Wagner, who wrote the novel Dead Stars based on this material after initial attempts to make a movie out of his Maps script fell through, skillfully juggles the multiple plot strands, and he scores big laughs whenever he depicts Bernie's disastrous shoot of a new studio comedy that's put in jeopardy when he starts feeling threatened by his (much younger) co-star, an adorable ginger with scene-stealing tendencies. Less successful is Benjie's interaction with his hedonistic industry peers, which comes across as warmed-over Bret Easton Ellis but still manages to elicit some mean-spirited yuks.
Moore's inspired over-the-top theatrics, however, more than compensate for the film's less inspired moments. Adopting a cartoonishly nasal voice voice for the role, she's a hoot and a half, never less so than in an outrageous scene that shows her talking to Agatha while she's in the toilet. (Julianne farts!)
She nabbed Best Actress honors at Cannes and, for my money, is far better here than she was as a linguistics professor diagnosed with early-onset Alzheimer's in the earnest Still Alice, the performance that finally won her an Oscar Sunday night. Kudos to Pattinson as well for providing a sober contrast to Agatha's delusions of stardom even as his character pursues his own goals in front of the cameras.

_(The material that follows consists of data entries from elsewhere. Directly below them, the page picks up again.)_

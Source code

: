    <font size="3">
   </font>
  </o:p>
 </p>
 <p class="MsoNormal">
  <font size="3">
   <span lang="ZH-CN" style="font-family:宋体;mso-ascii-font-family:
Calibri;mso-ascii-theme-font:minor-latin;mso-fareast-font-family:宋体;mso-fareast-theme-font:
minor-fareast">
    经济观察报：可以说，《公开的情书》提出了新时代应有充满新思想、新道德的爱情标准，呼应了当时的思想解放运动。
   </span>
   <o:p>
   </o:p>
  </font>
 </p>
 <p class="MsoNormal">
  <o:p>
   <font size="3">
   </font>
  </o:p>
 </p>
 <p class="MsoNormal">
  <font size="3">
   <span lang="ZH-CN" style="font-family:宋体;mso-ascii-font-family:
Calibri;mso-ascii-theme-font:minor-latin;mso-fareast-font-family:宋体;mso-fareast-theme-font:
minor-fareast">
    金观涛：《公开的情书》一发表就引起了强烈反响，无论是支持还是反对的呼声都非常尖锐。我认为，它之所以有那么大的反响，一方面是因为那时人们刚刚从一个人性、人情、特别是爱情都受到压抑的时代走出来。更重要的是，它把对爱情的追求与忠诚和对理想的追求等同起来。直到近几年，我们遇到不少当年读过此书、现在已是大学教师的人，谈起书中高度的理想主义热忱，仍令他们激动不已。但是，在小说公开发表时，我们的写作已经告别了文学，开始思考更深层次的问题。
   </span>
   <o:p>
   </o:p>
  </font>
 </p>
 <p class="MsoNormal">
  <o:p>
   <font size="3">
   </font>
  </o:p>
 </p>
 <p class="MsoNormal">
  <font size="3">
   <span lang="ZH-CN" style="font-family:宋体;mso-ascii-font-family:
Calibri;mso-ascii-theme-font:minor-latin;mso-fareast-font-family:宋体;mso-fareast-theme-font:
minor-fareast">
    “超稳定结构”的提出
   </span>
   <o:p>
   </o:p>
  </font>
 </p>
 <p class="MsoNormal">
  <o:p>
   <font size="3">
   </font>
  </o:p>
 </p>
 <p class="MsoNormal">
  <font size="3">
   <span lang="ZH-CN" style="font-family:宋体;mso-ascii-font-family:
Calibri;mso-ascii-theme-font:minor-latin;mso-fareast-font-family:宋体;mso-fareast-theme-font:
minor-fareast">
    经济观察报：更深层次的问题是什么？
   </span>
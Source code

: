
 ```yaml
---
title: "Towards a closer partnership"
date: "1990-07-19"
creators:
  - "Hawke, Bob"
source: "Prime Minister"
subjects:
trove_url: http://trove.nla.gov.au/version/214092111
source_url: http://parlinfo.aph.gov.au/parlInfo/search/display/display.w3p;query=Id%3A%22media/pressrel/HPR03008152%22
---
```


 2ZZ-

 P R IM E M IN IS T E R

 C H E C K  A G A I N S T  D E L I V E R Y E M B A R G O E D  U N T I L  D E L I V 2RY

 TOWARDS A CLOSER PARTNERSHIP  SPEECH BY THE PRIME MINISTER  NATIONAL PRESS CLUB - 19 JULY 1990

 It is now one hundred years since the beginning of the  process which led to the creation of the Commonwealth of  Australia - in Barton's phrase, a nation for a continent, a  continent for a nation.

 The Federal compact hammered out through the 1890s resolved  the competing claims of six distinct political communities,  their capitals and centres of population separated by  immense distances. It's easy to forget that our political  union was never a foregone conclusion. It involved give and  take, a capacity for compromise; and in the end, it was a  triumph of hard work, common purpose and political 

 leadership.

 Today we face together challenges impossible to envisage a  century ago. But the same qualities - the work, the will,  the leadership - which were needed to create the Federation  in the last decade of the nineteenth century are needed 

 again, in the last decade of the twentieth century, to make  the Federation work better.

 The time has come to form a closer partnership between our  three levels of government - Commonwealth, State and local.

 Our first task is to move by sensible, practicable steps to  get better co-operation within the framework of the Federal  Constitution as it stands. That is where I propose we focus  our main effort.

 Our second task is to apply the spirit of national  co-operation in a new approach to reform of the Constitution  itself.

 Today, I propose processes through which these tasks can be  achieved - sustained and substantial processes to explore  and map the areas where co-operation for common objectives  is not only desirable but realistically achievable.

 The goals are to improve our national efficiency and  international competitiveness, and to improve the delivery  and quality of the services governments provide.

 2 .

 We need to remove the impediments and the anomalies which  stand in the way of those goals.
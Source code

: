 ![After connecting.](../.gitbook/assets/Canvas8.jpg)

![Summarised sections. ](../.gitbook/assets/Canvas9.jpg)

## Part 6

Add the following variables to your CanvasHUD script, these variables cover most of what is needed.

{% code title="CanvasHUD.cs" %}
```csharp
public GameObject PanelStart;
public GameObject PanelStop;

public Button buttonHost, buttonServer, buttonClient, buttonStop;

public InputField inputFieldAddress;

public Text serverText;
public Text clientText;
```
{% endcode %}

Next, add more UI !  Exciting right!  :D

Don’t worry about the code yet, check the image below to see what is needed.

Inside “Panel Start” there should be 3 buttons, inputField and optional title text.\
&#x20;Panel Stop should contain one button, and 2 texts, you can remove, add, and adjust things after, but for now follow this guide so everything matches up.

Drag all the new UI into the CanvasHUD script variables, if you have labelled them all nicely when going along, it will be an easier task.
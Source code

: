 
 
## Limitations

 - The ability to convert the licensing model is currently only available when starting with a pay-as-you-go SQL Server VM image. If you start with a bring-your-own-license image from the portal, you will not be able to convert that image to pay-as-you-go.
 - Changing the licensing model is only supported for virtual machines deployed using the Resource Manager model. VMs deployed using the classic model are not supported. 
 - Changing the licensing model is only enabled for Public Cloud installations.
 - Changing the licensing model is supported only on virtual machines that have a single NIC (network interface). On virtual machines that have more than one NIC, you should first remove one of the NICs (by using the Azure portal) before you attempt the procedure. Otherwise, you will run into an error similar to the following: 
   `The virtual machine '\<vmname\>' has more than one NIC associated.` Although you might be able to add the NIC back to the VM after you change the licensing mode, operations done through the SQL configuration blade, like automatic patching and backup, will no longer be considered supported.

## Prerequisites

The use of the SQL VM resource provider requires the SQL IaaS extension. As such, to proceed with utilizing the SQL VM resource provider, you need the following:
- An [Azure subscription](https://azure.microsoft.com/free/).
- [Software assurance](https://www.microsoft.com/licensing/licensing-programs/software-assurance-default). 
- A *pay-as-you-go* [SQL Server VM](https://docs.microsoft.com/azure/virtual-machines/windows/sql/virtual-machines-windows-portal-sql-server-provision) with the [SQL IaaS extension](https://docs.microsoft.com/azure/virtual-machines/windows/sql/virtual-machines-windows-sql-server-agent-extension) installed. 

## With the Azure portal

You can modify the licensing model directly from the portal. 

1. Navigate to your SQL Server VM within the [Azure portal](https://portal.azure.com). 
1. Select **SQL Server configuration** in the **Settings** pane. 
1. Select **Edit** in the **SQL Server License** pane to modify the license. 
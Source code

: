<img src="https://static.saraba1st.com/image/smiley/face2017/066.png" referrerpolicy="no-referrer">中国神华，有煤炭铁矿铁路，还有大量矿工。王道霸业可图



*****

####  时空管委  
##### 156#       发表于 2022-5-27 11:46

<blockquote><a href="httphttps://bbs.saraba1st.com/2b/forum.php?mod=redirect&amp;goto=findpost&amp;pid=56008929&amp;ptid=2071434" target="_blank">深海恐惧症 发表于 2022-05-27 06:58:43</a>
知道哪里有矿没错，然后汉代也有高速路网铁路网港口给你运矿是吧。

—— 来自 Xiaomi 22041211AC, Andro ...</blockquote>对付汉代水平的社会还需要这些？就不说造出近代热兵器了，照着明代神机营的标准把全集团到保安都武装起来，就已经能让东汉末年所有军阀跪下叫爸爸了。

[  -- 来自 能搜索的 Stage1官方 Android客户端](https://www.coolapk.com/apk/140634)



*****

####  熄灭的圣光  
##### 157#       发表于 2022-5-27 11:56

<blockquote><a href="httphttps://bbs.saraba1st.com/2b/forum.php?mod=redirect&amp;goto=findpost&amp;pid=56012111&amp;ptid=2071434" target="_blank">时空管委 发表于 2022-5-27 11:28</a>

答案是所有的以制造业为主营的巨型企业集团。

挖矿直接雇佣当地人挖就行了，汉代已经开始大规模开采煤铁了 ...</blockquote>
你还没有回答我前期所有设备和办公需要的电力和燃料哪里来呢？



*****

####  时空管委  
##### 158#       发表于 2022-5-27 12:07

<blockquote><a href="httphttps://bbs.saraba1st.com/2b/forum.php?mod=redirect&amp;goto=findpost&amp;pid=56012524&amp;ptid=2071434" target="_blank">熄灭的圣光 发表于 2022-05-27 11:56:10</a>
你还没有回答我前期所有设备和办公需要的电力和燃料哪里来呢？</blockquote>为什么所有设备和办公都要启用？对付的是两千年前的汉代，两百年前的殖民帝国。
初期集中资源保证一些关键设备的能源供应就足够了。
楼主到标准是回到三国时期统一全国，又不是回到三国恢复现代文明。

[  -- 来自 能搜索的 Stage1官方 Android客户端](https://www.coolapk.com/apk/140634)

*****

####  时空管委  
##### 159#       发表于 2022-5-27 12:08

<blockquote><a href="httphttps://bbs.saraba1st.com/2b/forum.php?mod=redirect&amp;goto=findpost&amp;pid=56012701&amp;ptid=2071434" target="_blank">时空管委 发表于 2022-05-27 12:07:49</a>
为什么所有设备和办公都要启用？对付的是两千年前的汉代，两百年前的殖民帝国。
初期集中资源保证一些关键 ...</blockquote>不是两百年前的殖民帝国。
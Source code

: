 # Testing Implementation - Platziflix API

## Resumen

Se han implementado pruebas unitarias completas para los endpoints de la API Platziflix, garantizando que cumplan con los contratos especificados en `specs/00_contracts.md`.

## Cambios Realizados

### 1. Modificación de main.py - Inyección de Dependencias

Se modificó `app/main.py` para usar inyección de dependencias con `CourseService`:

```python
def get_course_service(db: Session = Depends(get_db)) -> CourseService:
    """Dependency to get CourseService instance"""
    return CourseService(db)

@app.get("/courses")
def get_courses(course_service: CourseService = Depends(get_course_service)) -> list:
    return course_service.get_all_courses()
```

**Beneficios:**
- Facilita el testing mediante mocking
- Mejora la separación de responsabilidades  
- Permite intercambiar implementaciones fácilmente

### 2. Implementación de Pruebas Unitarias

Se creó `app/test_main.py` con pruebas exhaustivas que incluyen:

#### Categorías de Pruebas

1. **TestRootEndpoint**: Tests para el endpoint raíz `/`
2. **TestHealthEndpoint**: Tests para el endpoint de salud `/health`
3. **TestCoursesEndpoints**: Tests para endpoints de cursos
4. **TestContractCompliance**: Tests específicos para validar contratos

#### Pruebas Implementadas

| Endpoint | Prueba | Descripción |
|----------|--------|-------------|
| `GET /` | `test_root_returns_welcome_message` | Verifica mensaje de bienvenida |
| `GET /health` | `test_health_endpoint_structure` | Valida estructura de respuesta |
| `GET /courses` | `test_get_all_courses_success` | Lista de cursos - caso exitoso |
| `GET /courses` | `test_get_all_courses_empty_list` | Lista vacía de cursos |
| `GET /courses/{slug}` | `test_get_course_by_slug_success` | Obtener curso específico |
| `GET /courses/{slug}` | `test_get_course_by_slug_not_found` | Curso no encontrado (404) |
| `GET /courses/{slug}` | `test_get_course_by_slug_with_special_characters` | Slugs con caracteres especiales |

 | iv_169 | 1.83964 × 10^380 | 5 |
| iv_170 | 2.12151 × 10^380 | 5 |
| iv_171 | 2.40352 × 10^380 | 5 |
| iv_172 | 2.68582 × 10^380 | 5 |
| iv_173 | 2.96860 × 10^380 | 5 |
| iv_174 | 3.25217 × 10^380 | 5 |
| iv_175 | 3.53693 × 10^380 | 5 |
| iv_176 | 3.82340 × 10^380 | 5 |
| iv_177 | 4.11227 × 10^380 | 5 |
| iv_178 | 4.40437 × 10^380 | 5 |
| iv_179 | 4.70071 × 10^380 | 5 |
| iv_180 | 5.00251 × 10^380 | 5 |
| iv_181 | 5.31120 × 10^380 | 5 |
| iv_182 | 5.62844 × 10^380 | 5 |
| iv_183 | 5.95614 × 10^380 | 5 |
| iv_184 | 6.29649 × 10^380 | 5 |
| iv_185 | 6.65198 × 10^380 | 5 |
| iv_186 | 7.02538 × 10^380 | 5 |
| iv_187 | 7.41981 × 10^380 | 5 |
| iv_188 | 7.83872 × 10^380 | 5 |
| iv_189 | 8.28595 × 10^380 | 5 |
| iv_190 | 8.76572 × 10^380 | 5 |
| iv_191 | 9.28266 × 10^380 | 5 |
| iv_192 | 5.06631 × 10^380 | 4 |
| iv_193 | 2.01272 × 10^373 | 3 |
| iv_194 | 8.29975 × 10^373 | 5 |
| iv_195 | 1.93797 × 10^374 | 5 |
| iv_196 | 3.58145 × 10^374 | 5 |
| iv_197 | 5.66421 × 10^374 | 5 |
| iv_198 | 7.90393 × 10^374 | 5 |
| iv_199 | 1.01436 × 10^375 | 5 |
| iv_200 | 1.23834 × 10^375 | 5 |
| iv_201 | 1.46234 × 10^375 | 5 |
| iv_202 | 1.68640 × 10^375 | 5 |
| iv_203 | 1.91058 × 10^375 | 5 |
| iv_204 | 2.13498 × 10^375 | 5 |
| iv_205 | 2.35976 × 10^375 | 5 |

Shooting in the U.S. for the first time seems to have brought out the best in Cronenberg, and his outsider's eye makes the material feel fresh and unpredictable despite the familiar trappings. Take, for instance, a conference room scene in which Benjie has to convince studio execs he'll remain clean and sober on the set. Aided by ace cinematographer Peter Suschitzky's boxy compositions, Cronenberg frames the industry leeches as stand-alone vultures voicing their concerns with deadpan sternness.
It's a business meeting conducted with the utmost seriousness, the better to convey the gulf between these humorless suits and the dreck they greenlight and protect as if it were a government secret.
It also helps that Cronenberg and Wagner introduce a supernatural element in the form of ghosts who appear to the characters throughout the film. The unsettling apparitions could have derailed a more conventional movie, but they actually keep Maps to the Stars intriguingly off-kilter while avoiding the trap of so many dark comedies that wear out their charm when things take a nihilistic turn. What keeps the film buoyant is Cronenberg's command of tone, an ideal complement to Wagner's pitch-black barbs. You can almost hear this wicked duo giggling behind the camera.
And yet, beneath the bawdy laughs, the filmmakers serve up a profound meditation on the dream factory that posits these neurotic, astonishingly unfortunate characters as the real ghosts in this L.A. story. It's a pretty tall order to pull off this mixture of lowbrow hijinks and astute ribbing, but Cronenberg and his game cast do so with tongue placed firmly in cheek and without diluting their stinging Tinseltown deconstruction one iota. They turn this scathing mad science experiment into the first must-see movie of 2015.
Maps to the Stars opens Feb. 27 at O Cinema Wynwood and Cinema Paradiso Fort Lauderdale. Don't miss it.